Tidak salah jika seorang Mahatma Gandhi berkata bahwa “ Dunia ini terlalu besar untuk kita, tetapi terlalu kecil untuk satu orang rakus”. Anda lihat bergitu rakusnya orang rakus itu, sampai dunia sebesar ini tidak membuat dia merasa puas.  Faktanya adalah orang miskin hanya diperbudak untuk menjadikan yang kaya lebih kaya sedangkan yang miskin tinggal menunggu sekarat dan meninggal. Bahkan, sepatu Adidas yang  dijual jutaan diluar negeri, hanya diberikan 5 ribu perak untuk upah kerjanya, padahal kencing di mall aja sudah harus bayar 2 ribu, artinya upah dari mengerjakan sepasang sepatu, hanya mampu membayar dua setengah kali kencing di mall.  

Badan Pusat Statistik (BPS) menyebutkan jumlah warga miskin di DKI Jakarta mencapai 3,69 persen berdasarkan hasil Survei Sosial Ekonomi Nasional (Susenas) pada Maret 2012. Walau saya tidak percaya sama sekali akan data itu. bagaimana mungkin jika hanya 3,69 persen orang miskin, begitu gampangnya menemukan mereka bertaburan dimana-mana.  Kemacetan Jakarta merupakan gambaran dari banyaknya orang mampu di kota ini, bagaimana jika 100 juta orang kaya mau membantu 100 juta orang miskin? Saya pikir masalah kemiskinan ini akan selesai. Tetapi masalahnya, selalu lebih mudah seekor unta masuk melewati lubang jarum daripada seorang kaya.

Saya selalu memiliki komitmen untuk  membantu mereka yang membutuhkan, selalu ada kesenangan jika dapat membantu orang, anda tidak akan pernah tahu jika suatu saat hal ini menimpa kita atau orang yang kita kasihi. Rumah kontrakan saya selalu terbuka bagi mereka yang membutuhkan, sekalipun saya terbatas tapi tidak akan pernah membatasi pertolongan saya bagi mereka yang butuh. Sepanjang hidup, saya sudah merasakan hal yang seperti ini, merasakan betapa pentingnya bantuan orang lain ketika kita butuh. Anda bahkan tidak akan pernah bertambah miskin ketika mau memberikan dari yang anda punya, realitanya; anda akan makin kaya dan semakin kaya.
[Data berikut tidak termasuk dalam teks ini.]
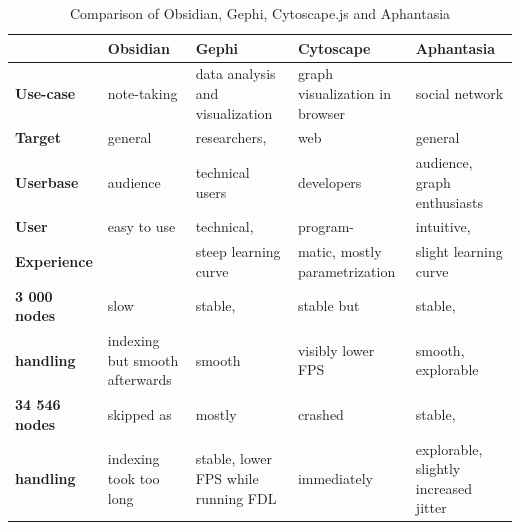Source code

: \begin{table}[ht]
    \centering
    \caption{Comparison of Obsidian, Gephi, Cytoscape.js and Aphantasia}
    \label{tab:comparison_2}
    \begin{tabularx}{\textwidth}{|l|X|X|X|X|}
        \hline
        \textbf{}                     & \textbf{Obsidian}       & \textbf{Gephi}                      & \textbf{Cytoscape}                & \textbf{Aphantasia} \\ \hline
        \textbf{Use-case}             & note-taking             & data analysis and visualization     & graph visualization in browser    & social network \\ \hline
        \textbf{Target}               & general                 & researchers,                        & web                               & general \\ 
        \textbf{Userbase}             &  audience               & technical users                     & developers                        & audience, graph enthusiasts \\ \hline
        \textbf{User}                 & easy to use             & technical,                          & program-                          & intuitive, \\
        \textbf{Experience}           &                         & steep learning curve                & matic, mostly parametrization     & slight learning curve\\ \hline
        \textbf{3 000 nodes}          & slow                    & stable,                             & stable but                        & stable, \\ 
        \textbf{handling}             & indexing but smooth afterwards & smooth                              & visibly lower FPS                 & smooth, explorable \\ \hline
        \textbf{34 546 nodes}         & skipped as              & mostly                              & crashed                           & stable, \\ 
        \textbf{handling}             & indexing took too long  & stable, lower FPS while running FDL & immediately                       & explorable, slightly increased jitter \\ \hline
    \end{tabularx}
\end{table}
Walaupun bukan termasuk orang yang punya banyak, tetapi saya ingin menjadi pribadi yang punya totalitas membantu mereka yang membutuhkan, tidak peduli jika pada akhirnya saya tidak bisa membeli barang yang kuinginkan, pakaian dengan merek tertentu yang kudambakan, serta tidak bisa menikmati fasilitas mewah seperti yang diimpikan banyak orang, tapi jalan terbaik yang harus kulakukan adalah memberi mereka bagian terbaik dari hidupku.  

Bagi mereka yang suka menceritakan kabar baik tapi pelitnya sumalin, bisa minta cuti dulu deh, mumpung staff departemen administrasi blom pulang!!